The National Park Service is moving forward with plans for a modern boathouse to support non-motorized-vehicle operations on the Potomac River. But one local organization is urging against too fast a development process.
The Arlington County Civic Federation has sent a message to the Arlington County government: Don’t take the public for granted when moving forward on plans for a Potomac River boathouse.
Civic Federation delegates on June 6 voted 33-1 to recommend the Arlington County Board undertake a robust, broad-based planning process for a site along Lee Highway in Rosslyn before rubber-stamping that space for boathouse uses.
The vote came after County Board members in May had voted 5-0 to sign a programmatic agreement with the National Park Service, designating the Lee Highway parcel as suitable for boathouse operations.
Different advocates have varying interpretations of how important that agreement might prove. Some say it binds the county government to using the parcel (purchased with $2.4 million in taxpayer funds in 2014) for boathouse facilities; others say it simply makes that an option.
Either way, civic leaders were not happy when County Board members initially put the proposal on their “consent agenda” with little advance public notice. Only after fielding complaints did the board opt to hold a public hearing, and county officials bypassed both the Park and Recreation Commission and the Environment and Energy Conservation Commission, which ordinarily would have been offered a chance to review the agreement.

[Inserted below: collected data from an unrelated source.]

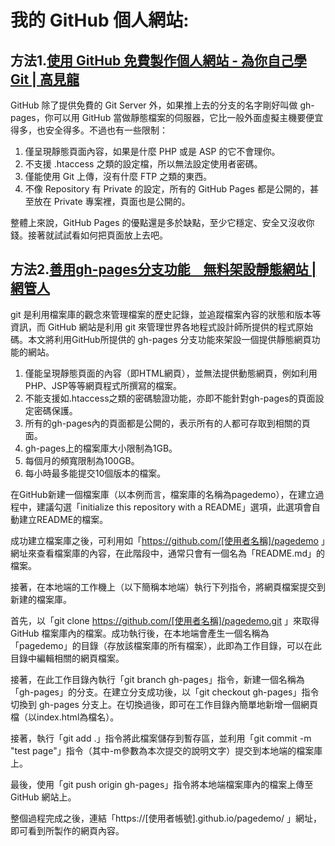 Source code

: # 我的 GitHub 個人網站:[](https://easyliugit.github.io)

## 方法1.[使用 GitHub 免費製作個人網站 - 為你自己學 Git | 高見龍](https://gitbook.tw/chapters/github/using-github-pages)

GitHub 除了提供免費的 Git Server 外，如果推上去的分支的名字剛好叫做 gh-pages，你可以用 GitHub 當做靜態檔案的伺服器，它比一般外面虛擬主機要便宜得多，也安全得多。不過也有一些限制：

1. 僅呈現靜態頁面內容，如果是什麼 PHP 或是 ASP 的它不會理你。
2. 不支援 .htaccess 之類的設定檔，所以無法設定使用者密碼。
3. 僅能使用 Git 上傳，沒有什麼 FTP 之類的東西。
4. 不像 Repository 有 Private 的設定，所有的 GitHub Pages 都是公開的，甚至放在 Private 專案裡，頁面也是公開的。

整體上來說，GitHub Pages 的優點還是多於缺點，至少它穩定、安全又沒收你錢。接著就試試看如何把頁面放上去吧。

## 方法2.[善用gh-pages分支功能　無料架設靜態網站 | 網管人](https://www.netadmin.com.tw/netadmin/zh-tw/technology/89C148A5BC09490785753668A11280B8)

git 是利用檔案庫的觀念來管理檔案的歷史記錄，並追蹤檔案內容的狀態和版本等資訊，而 GitHub 網站是利用 git 來管理世界各地程式設計師所提供的程式原始碼。本文將利用GitHub所提供的 gh-pages 分支功能來架設一個提供靜態網頁功能的網站。

1. 僅能呈現靜態頁面的內容（即HTML網頁），並無法提供動態網頁，例如利用PHP、JSP等等網頁程式所撰寫的檔案。
2. 不能支援如.htaccess之類的密碼驗證功能，亦即不能針對gh-pages的頁面設定密碼保護。
3. 所有的gh-pages內的頁面都是公開的，表示所有的人都可存取到相關的頁面。
4. gh-pages上的檔案庫大小限制為1GB。
5. 每個月的頻寬限制為100GB。
6. 每小時最多能提交10個版本的檔案。

在GitHub新建一個檔案庫（以本例而言，檔案庫的名稱為pagedemo），在建立過程中，建議勾選「initialize this repository with a README」選項，此選項會自動建立README的檔案。

成功建立檔案庫之後，可利用如「https://github.com/[使用者名稱]/pagedemo 」網址來查看檔案庫的內容，在此階段中，通常只會有一個名為「README.md」的檔案。

接著，在本地端的工作機上（以下簡稱本地端）執行下列指令，將網頁檔案提交到新建的檔案庫。

首先，以「git clone https://github.com/[使用者名稱]/pagedemo.git 」來取得 GitHub 檔案庫內的檔案。成功執行後，在本地端會產生一個名稱為「pagedemo」的目錄（存放該檔案庫的所有檔案），此即為工作目錄，可以在此目錄中編輯相關的網頁檔案。

接著，在此工作目錄內執行「git branch gh-pages」指令，新建一個名稱為「gh-pages」的分支。在建立分支成功後，以「git checkout gh-pages」指令切換到 gh-pages 分支上。在切換過後，即可在工作目錄內簡單地新增一個網頁檔（以index.html為檔名）。

接著，執行「git add .」指令將此檔案儲存到暫存區，並利用「git commit -m "test page"」指令（其中-m參數為本次提交的說明文字）提交到本地端的檔案庫上。

最後，使用「git push origin gh-pages」指令將本地端檔案庫內的檔案上傳至 GitHub 網站上。

整個過程完成之後，連結「https://[使用者帳號].github.io/pagedemo/ 」網址，即可看到所製作的網頁內容。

“This is all about process rather than the merits of a boathouse,” Civic Federation president Duke Banks said of the resolution’s intent.
On June 17, the National Park Service announced completion of the mandated environmental assessment and announced – as expected – that the Rosslyn site was its preferred alternative for the 300-foot dock and boathouse facilities.
“We are excited to have reached this point,” said Charles Cuvelier, superintendent of the National Park Service’s George Washington Memorial Parkway.]
Among those who want a more comprehensive planning process for use of that parcel is Civic Federation delegate Suzanne Sundburg.
“As it stands right now, essentially the decision is considered already made,” she said. “We need more public discussion.”
It’s a view that was echoed by Bernie Berne, a longtime activist who said the county government needs to “live up to some promises it made” about public engagement when purchasing the parcel.
Local high schools for decades have sought a local space for their crew programs, rather than having to travel either across the Potomac to Georgetown or down the river to Alexandria (or beyond) for training.
To say the National Park Service never saw the facility as a priority might be an understatement, despite prodding by then-U.S. Rep. Jim Moran (D-8th). Issues related to funding – which is likely to come from a mix of federal, local and private dollars – also have caused delays.
Two years ago, then-County Board Chairman Jay Fisette said reports of the project’s demise were greatly exaggerated.
“It is not a dead issue at all. It has made progress, slow but steady. We’ve worked on it hard,” Fisette said of the effort during the January 2017 “Meet the Chairman” event sponsored by the Leadership Center for Excellence.
(The project, or at least a public phase of it, then went silent again as the environmental analysis was undertaken.)
Why the marriage of the National Park Service and the Arlington County government on this project? Construction of the George Washington Memorial Parkway beginning in the 1930s cut the majority of Arlington off from the Potomac shoreline. When the shore came under control of the National Park Service, federal legislation guaranteed Arlington’s access to the water for traditional (non-motorized) boating.
Supporters say a facility for non-motorized boats could be incorporated into the Rosslyn shoreline without adverse impact. But the Arlington-Alexandria stretch of the waterway has a number of disadvantages, including excessive wind on the Potomac as well as noise from jets at Ronald Reagan Washington National Airport.
Arlington’s school system has a long connection to rowing on the Potomac. The Washington-Lee High School boys’ crew team, founded in 1949, became a national powerhouse in the 1950s and ’60s and won the Henley Royal Regatta in the United Kingdom in 1964 and 1969. The squad helped launch other high-school and college crew teams (for boys and girls) across the region.